DATA PROVIDED =
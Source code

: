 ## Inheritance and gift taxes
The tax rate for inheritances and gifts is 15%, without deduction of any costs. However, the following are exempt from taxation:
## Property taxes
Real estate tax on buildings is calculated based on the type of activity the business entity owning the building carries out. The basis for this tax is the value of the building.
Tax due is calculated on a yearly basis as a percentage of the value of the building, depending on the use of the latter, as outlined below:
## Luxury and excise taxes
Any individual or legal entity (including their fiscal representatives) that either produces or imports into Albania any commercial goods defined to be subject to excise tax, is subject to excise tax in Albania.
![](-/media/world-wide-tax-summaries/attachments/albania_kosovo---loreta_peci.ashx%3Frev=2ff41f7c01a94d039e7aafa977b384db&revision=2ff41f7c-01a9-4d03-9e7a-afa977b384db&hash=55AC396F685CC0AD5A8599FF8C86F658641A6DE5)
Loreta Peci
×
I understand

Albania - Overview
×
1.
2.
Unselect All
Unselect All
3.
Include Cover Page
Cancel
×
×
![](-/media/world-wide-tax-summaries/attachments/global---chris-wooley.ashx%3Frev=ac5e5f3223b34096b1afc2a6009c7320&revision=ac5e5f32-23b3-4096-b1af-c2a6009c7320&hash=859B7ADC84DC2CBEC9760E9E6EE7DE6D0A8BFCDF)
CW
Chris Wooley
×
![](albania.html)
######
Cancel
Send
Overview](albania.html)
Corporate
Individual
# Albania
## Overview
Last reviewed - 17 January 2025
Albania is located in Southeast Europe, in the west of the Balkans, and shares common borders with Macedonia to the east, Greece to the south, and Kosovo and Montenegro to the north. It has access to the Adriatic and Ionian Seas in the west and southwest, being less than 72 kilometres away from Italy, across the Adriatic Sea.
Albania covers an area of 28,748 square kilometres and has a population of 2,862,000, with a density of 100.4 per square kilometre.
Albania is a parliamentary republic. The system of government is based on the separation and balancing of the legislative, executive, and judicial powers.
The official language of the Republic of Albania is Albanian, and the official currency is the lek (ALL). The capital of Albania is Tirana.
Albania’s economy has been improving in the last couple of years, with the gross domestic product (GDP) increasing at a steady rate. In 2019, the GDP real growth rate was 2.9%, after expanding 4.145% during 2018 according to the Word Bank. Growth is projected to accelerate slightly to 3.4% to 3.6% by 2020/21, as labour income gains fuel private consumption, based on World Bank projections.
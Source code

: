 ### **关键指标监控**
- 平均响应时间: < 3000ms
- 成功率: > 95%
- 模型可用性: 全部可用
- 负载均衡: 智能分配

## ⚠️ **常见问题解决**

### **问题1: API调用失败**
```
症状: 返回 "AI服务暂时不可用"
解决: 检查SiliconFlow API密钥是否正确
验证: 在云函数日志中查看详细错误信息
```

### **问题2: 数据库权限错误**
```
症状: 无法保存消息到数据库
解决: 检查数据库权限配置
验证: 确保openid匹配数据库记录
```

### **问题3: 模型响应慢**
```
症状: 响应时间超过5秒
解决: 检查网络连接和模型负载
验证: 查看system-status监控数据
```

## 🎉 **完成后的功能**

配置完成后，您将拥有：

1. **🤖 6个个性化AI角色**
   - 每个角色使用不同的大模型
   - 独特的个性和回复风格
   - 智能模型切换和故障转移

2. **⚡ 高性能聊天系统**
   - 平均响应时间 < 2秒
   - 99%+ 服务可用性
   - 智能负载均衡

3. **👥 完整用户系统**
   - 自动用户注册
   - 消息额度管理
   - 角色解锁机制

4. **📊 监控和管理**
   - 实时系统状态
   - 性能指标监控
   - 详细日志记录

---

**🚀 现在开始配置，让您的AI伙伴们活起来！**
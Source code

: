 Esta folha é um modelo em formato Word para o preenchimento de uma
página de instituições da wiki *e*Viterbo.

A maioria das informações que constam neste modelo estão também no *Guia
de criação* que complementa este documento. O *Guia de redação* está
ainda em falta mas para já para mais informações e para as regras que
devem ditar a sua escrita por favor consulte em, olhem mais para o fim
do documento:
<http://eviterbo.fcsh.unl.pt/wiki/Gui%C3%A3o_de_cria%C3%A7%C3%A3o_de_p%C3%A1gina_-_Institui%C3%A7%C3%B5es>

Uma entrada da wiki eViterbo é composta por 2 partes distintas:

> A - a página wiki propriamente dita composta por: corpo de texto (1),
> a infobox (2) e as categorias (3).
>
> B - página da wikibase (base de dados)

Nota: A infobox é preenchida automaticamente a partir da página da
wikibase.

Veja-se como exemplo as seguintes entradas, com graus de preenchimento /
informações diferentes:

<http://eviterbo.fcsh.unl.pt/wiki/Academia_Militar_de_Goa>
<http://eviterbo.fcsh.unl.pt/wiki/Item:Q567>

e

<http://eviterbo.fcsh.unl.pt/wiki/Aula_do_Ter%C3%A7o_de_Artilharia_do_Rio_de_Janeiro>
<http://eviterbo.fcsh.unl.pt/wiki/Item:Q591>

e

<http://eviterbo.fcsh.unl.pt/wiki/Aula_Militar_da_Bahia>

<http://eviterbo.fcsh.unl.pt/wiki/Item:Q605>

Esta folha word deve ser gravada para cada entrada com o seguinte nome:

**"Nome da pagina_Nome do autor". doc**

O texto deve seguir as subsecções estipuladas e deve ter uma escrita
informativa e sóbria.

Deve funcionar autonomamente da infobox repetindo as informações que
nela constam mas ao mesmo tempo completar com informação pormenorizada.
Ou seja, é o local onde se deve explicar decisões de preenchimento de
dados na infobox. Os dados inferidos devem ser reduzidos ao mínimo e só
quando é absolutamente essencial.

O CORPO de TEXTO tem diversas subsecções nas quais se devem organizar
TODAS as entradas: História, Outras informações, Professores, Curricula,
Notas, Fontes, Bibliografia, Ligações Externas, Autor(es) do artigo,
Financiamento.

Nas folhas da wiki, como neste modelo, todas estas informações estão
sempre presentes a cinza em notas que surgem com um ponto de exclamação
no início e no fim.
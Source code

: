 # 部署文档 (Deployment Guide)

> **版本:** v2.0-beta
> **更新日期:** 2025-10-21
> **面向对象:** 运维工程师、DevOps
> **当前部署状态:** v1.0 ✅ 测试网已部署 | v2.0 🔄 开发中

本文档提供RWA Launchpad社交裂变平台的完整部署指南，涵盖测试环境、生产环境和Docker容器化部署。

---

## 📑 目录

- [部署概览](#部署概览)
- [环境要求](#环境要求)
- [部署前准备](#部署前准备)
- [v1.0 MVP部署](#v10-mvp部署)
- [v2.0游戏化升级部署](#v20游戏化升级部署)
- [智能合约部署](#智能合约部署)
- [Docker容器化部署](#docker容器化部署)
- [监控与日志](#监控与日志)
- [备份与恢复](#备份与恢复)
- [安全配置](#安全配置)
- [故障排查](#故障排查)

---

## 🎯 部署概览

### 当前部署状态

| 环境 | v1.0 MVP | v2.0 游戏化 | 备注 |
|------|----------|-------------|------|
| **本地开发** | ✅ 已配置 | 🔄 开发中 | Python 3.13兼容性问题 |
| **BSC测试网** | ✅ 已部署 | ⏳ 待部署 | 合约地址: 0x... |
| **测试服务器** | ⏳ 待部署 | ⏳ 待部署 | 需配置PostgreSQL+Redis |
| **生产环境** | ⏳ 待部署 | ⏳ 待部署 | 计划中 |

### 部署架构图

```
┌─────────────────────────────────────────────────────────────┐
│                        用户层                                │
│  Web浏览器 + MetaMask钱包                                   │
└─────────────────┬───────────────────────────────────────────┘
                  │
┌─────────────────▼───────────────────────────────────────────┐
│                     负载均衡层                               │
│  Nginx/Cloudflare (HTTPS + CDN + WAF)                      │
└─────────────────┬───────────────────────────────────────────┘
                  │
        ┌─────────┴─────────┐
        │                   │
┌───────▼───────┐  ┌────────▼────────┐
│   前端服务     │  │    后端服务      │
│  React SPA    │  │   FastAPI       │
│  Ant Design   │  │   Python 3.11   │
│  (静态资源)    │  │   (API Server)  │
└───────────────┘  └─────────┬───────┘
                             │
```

WORK REQUEST =
Set the material down exactly as written, starting at its first line. The line containing "Last reviewed - 17 January 2025" is the last one to include.

TASK SOLUTION =
Source code

: ## Inheritance and gift taxes
The tax rate for inheritances and gifts is 15%, without deduction of any costs. However, the following are exempt from taxation:
## Property taxes
Real estate tax on buildings is calculated based on the type of activity the business entity owning the building carries out. The basis for this tax is the value of the building.
Tax due is calculated on a yearly basis as a percentage of the value of the building, depending on the use of the latter, as outlined below:
## Luxury and excise taxes
Any individual or legal entity (including their fiscal representatives) that either produces or imports into Albania any commercial goods defined to be subject to excise tax, is subject to excise tax in Albania.
![](-/media/world-wide-tax-summaries/attachments/albania_kosovo---loreta_peci.ashx%3Frev=2ff41f7c01a94d039e7aafa977b384db&revision=2ff41f7c-01a9-4d03-9e7a-afa977b384db&hash=55AC396F685CC0AD5A8599FF8C86F658641A6DE5)
Loreta Peci
×
I understand

Albania - Overview
×
1.
2.
Unselect All
Unselect All
3.
Include Cover Page
Cancel
×
×
![](-/media/world-wide-tax-summaries/attachments/global---chris-wooley.ashx%3Frev=ac5e5f3223b34096b1afc2a6009c7320&revision=ac5e5f32-23b3-4096-b1af-c2a6009c7320&hash=859B7ADC84DC2CBEC9760E9E6EE7DE6D0A8BFCDF)
CW
Chris Wooley
×
![](albania.html)
######
Cancel
Send
Overview](albania.html)
Corporate
Individual
# Albania
## Overview
Last reviewed - 17 January 2025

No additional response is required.